General characteristics
- Tons burthen: 326 (bm)
- Complement: 25
- Armament: 10 × 9-pounder guns

= Maxwell (1804 ship) =

Maxwell was launched at Boston in 1798. She came into British hands in 1804, as a West Indiaman, trading between Liverpool and Barbados. She wrecked in January 1814.

==Career==
Maxwell enters Lloyd's Register in 1804, with J. Edwards, master, Higginson, owner, and trade Liverpool–Barbados.

In 1808 or 1809, Barton, Irlam and Higginson acquired Maxwell, and John Irlam became her master. He acquired a letter of marque on 28 March 1809.

Maxwell successfully fought off an attack off Demarara from the American privateer on 29 November 1812, in the course of which John Irlam was seriously wounded. He survived, however, and was presented a silver cup by the Underwriters of Liverpool in gratitude for his successful defence.

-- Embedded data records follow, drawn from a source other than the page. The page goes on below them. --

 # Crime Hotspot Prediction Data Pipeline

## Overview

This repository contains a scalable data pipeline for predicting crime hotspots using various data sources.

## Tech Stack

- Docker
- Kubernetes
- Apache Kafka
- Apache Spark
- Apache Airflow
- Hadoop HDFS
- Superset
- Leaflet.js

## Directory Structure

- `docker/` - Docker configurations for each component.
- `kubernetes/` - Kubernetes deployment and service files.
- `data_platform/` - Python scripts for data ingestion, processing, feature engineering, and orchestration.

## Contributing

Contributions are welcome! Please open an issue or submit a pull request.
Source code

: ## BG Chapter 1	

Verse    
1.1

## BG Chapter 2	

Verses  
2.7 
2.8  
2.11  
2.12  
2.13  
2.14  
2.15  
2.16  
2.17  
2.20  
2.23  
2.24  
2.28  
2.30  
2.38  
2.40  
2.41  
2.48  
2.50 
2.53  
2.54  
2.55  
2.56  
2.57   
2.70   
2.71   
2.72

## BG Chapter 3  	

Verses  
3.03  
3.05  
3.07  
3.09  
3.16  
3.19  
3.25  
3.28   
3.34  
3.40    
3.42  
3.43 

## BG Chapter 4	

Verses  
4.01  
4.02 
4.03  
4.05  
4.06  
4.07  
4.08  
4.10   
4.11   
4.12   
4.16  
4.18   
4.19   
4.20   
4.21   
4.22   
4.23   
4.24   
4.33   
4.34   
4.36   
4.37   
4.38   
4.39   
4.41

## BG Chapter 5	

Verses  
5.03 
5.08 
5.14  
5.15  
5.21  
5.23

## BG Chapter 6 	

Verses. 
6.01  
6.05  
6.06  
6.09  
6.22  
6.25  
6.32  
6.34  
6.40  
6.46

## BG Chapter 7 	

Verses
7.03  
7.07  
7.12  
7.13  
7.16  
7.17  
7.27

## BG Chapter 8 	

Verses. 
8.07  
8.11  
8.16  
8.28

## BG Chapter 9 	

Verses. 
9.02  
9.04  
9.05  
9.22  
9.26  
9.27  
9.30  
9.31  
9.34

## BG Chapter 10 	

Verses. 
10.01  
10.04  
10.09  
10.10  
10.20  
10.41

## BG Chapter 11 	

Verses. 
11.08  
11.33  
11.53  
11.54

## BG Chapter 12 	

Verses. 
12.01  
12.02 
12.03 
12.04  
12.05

On 11 January 1813, Maxwell sailed from Barbados in company with , which too belonged to Barton & Co. On their way they captured two American vessels that they sent into Barbados: Lavinia, which had been sailing from Cadiz to Savannah, and Rising States, which had been sailing from Salem to St. Jago. Maxwell and Tiger captured a third vessel, Manilla, which had been sailing from the South Seas to America. However a British sloop-of-war took Manilla from them near the Western Isles and sent her into Plymouth. Maxwell arrived at Liverpool and Tiger at Tuskar. Lavinia arrived at Barbados on 29 January. Rising States also reached Barbados. Manilla, M'Clure, master, arrived at Plymouth on 23 February. The British government made a cartel of Rising States and sent her to Providence, Rhode Island, with 180 American prisoners from Barbados and St Bartholomews.

The Register of Shipping for 1814, still shows Irlam as master, though changing to T. Davis, Barton & Co. as owners, and Maxwells trade as Liverpool−Barbados. Lloyd's Register for 1814, shows her ownership changing to Hawker & Co. The Register of Shipping for 1815, shows her master as Knubley, her owner as Hawker & Co., and her trades as Liverpool–Newfoundland. Lloyd's Register for 1815 still shows her master as T. Davis, but her trade as Liverpool–Havana.

==Fate==
Maxwell, Knobley, master, was lost off Borcum on 16 January 1814, while sailing from Liverpool to Bremen. The 1815 Register of Shipping has the notation "Lost" by her name.